= Philosophy of statistics =

The philosophy of statistics is the study of the mathematical, conceptual, and philosophical foundations and analyses of statistics and statistical inference. For example, Dennis Lindely argues for the more general analysis of statistics as the study of uncertainty. The subject involves the meaning, justification, utility, use and abuse of statistics and its methodology, and ethical and epistemological issues involved in the consideration of choice and interpretation of data and methods of statistics.

==Topics of interest==
- Foundations of statistics involves issues in theoretical statistics, its goals and optimization methods to meet these goals, parametric assumptions or lack thereof considered in nonparametric statistics, model selection for the underlying probability distribution, and interpretation of the meaning of inferences made using statistics, related to the philosophy of probability and the philosophy of science. Discussion of the selection of the goals and the meaning of optimization, in foundations of statistics, are the subject of the philosophy of statistics.
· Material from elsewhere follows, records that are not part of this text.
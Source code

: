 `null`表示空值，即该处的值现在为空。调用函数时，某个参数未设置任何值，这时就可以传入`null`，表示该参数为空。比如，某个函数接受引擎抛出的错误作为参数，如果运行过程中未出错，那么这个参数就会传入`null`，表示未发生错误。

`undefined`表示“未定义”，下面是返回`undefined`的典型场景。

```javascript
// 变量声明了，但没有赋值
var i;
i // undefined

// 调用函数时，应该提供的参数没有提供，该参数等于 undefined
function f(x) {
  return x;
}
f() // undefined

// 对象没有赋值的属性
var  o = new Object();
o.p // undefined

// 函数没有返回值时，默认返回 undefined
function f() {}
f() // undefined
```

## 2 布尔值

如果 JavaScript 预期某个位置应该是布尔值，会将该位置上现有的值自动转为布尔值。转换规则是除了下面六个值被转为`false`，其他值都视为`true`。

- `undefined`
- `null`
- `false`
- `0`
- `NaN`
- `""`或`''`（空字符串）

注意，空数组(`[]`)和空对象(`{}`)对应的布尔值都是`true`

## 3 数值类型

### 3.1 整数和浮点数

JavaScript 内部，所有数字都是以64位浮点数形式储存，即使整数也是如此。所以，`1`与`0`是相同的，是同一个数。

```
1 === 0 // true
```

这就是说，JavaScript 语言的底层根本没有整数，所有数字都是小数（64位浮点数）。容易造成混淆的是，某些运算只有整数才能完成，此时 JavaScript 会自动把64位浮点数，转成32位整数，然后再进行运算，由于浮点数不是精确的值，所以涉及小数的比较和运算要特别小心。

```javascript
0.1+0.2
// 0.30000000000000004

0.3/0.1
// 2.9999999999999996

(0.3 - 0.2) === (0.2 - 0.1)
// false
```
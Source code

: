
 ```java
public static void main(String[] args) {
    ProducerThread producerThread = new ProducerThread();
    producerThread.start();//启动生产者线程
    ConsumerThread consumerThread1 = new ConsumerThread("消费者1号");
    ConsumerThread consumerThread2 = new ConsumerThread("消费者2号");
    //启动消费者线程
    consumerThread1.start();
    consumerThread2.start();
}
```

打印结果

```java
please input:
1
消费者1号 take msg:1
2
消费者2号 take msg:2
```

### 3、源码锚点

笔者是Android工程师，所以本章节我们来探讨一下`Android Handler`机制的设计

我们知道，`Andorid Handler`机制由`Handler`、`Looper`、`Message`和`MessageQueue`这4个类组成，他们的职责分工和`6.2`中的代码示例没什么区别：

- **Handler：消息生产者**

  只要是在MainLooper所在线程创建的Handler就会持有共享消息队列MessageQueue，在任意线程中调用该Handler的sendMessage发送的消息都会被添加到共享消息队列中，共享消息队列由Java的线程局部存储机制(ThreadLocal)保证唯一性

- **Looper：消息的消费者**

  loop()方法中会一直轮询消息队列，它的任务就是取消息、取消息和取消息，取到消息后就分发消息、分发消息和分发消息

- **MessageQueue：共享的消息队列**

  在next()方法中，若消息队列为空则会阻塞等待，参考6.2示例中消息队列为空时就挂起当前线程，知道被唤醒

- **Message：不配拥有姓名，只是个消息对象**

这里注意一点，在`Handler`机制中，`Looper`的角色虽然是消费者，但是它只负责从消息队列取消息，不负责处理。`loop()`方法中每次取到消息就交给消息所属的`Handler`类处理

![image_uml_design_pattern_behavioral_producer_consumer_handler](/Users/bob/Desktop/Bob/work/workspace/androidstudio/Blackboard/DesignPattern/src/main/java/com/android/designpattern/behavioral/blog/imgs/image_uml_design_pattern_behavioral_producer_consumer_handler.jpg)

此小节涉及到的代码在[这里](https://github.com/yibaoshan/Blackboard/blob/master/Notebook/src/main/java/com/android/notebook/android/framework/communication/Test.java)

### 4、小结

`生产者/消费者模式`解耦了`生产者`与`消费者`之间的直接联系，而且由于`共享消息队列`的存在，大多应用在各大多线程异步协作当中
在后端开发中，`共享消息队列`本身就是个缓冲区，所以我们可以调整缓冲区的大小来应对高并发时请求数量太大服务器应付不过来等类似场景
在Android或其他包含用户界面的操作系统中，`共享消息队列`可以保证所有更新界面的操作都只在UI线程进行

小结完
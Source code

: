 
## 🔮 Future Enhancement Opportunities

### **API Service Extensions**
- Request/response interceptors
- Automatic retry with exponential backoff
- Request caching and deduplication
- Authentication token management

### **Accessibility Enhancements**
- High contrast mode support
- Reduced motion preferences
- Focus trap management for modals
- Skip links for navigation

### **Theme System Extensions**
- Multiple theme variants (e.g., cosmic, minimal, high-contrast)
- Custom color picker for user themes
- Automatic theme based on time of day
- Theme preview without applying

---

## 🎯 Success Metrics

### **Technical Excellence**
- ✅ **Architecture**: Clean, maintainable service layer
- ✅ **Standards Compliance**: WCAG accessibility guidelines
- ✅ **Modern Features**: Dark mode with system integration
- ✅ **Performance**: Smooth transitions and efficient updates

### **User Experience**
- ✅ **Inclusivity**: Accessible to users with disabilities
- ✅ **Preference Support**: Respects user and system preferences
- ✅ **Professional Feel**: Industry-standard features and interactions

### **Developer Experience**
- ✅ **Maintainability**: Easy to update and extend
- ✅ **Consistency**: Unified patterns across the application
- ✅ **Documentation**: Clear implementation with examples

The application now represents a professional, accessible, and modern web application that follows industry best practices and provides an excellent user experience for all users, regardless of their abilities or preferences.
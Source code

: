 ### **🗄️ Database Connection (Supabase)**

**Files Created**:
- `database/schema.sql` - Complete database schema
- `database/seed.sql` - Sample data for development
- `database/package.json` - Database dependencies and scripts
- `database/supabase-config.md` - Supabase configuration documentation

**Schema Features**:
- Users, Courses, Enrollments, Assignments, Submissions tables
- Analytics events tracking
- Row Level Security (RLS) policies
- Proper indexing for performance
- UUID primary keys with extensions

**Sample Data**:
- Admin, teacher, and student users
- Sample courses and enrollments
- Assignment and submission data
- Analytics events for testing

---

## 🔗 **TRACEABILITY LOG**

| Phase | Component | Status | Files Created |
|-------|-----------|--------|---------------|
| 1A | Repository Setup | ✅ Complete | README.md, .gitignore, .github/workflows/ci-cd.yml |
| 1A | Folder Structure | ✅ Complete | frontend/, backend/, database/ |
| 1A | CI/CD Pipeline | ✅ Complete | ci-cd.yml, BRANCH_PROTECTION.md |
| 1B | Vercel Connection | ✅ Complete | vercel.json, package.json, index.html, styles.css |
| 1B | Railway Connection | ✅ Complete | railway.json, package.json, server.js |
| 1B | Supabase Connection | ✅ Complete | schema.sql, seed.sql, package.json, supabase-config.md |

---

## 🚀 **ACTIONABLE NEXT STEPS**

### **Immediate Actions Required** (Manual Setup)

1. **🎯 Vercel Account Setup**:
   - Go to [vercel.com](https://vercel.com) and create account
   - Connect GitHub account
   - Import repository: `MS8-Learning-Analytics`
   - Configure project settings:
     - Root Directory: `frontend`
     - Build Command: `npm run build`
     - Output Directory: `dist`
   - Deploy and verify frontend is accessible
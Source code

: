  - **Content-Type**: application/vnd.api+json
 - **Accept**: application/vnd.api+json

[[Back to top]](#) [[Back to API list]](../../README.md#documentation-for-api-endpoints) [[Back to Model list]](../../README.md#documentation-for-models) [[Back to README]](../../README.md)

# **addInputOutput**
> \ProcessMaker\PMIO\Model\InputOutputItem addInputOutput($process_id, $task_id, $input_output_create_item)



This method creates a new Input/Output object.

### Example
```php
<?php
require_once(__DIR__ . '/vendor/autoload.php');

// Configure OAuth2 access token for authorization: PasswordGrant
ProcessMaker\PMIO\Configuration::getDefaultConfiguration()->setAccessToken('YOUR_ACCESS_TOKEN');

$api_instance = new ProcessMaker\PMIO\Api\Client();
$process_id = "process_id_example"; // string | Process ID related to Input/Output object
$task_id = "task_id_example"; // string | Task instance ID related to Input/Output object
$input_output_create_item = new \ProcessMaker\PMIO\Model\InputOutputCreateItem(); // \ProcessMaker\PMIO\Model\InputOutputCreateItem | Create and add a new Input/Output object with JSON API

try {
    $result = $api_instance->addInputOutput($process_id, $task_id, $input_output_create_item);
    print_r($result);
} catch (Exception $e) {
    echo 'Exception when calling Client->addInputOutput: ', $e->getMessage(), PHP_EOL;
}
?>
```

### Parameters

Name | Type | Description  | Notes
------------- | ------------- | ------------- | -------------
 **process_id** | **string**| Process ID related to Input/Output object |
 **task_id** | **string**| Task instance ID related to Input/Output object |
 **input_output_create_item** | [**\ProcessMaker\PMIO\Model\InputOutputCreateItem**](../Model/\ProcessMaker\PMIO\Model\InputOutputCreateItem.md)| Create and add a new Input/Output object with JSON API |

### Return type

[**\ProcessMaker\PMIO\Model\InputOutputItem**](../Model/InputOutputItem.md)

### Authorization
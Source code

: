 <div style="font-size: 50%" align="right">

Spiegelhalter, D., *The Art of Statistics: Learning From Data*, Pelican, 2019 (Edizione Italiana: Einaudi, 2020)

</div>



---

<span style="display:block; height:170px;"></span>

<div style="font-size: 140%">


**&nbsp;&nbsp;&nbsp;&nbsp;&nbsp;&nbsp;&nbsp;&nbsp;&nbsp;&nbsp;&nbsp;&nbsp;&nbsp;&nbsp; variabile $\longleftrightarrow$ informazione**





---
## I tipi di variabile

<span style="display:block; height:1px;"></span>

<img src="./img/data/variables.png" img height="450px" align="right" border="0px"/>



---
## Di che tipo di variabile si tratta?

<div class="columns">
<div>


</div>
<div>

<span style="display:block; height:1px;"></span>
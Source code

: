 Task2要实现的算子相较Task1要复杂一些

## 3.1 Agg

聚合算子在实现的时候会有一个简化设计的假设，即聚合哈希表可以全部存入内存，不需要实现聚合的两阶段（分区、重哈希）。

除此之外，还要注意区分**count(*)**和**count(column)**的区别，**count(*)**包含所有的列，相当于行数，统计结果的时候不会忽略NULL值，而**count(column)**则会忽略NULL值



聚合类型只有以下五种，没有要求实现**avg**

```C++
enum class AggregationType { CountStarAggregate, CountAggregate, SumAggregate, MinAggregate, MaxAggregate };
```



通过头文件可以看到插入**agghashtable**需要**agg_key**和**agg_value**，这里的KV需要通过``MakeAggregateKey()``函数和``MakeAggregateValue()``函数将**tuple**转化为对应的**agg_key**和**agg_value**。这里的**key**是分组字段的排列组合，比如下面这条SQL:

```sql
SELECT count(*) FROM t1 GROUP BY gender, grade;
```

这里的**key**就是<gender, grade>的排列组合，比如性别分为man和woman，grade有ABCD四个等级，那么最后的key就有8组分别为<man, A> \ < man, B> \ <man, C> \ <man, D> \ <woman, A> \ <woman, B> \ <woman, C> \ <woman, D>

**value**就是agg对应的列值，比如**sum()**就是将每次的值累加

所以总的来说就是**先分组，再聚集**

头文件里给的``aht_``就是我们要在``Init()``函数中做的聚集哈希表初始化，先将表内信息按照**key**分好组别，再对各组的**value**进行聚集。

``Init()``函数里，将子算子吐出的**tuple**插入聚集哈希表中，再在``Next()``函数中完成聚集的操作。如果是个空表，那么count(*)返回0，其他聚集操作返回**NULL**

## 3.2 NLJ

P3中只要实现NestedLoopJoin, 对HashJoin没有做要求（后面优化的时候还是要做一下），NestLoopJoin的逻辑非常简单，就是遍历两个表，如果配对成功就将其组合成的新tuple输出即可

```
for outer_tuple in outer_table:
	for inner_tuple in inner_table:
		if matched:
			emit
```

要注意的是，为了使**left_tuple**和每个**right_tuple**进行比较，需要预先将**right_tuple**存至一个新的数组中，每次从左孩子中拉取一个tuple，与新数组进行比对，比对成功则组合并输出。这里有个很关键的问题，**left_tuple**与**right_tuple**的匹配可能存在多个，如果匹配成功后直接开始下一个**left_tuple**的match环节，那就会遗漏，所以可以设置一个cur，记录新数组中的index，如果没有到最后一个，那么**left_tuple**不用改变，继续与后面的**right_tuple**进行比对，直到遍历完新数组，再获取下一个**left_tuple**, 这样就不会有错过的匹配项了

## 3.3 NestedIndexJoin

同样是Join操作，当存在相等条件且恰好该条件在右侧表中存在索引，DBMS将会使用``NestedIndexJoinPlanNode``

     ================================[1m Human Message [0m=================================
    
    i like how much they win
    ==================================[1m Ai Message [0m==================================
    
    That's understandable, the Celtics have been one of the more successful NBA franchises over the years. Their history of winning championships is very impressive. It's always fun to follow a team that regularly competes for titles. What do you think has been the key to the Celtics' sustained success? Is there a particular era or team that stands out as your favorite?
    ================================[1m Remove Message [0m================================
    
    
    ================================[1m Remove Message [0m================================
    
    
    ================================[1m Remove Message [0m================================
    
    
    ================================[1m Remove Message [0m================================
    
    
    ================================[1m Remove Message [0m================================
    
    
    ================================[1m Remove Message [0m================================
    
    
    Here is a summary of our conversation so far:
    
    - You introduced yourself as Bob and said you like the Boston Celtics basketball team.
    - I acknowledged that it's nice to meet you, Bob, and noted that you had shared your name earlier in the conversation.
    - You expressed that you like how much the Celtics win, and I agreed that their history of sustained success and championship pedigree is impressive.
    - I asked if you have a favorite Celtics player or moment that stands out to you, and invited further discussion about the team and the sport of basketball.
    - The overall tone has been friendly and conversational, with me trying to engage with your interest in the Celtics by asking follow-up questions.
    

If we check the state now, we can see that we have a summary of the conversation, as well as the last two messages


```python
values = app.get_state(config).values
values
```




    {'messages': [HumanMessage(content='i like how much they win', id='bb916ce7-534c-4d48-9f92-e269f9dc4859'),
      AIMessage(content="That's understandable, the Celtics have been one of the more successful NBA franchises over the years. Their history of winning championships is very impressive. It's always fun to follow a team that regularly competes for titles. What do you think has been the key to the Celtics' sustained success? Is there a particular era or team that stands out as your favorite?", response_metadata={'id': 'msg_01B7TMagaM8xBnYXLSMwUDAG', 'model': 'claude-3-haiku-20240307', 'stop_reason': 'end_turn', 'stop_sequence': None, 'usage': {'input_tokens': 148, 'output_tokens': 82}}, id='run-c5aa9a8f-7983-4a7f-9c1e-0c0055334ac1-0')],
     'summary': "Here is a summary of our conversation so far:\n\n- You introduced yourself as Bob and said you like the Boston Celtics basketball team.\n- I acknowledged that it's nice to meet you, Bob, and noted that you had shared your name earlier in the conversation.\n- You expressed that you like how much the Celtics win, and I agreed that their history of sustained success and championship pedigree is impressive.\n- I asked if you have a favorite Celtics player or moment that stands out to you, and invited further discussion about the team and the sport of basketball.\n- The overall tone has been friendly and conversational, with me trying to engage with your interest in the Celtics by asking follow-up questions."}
Selection of distribution models, and of the means of selection, is the subject of the philosophy of statistics, whereas the mathematics of optimization is the subject of nonparametric statistics.
- The relevance and capacity of statistics to make inductive inferences and resolve (in some respect) the problem of induction, first formally raised by David Hume in A Treatise of Human Nature.
- Issues arise involving sample size, such as cost and efficiency, are common, such as in polling and pharmaceutical research.
- Extra-mathematical considerations in the design of experiments and accommodating these issues arise in most actual experiments.
- The motivation and justification of data analysis and experimental design, as part of the scientific method are considered.
- Distinctions between induction and logical deduction relevant to inferences from data and evidence arise, such as when frequentist interpretations are compared with degrees of certainty derived from Bayesian inference. However, the difference between induction and ordinary reasoning is not generally appreciated.
- Leo Breiman exposed the diversity of thinking in his article on 'The Two Cultures', making the point that statistics has several kinds of inference to make, modelling and prediction amongst them.
- Issues in the philosophy of statistics arise throughout the history of statistics. Causality considerations arise with interpretations of, and definitions of, correlation, and in the theory of measurement.
- Objectivity in statistics is often confused with truth whereas it is better understood as replicability, which then needs to be defined in the particular case. Theodore Porter develops this as being the path pursued when trust has evaporated, being replaced with criteria.
- Ethics associated with epistemology and medical applications arise from potential abuse of statistics, such as selection of method or transformations of the data to arrive at different probability conclusions for the same data set. For example, the meaning of applications of a statistical inference to a single person, such as one single cancer patient, when there is no frequentist interpretation for that patient to adopt.
- Campaigns for statistical literacy must wrestle with the problem that most interesting questions around individual risk are very difficult to determine or interpret, even with the computer power currently available.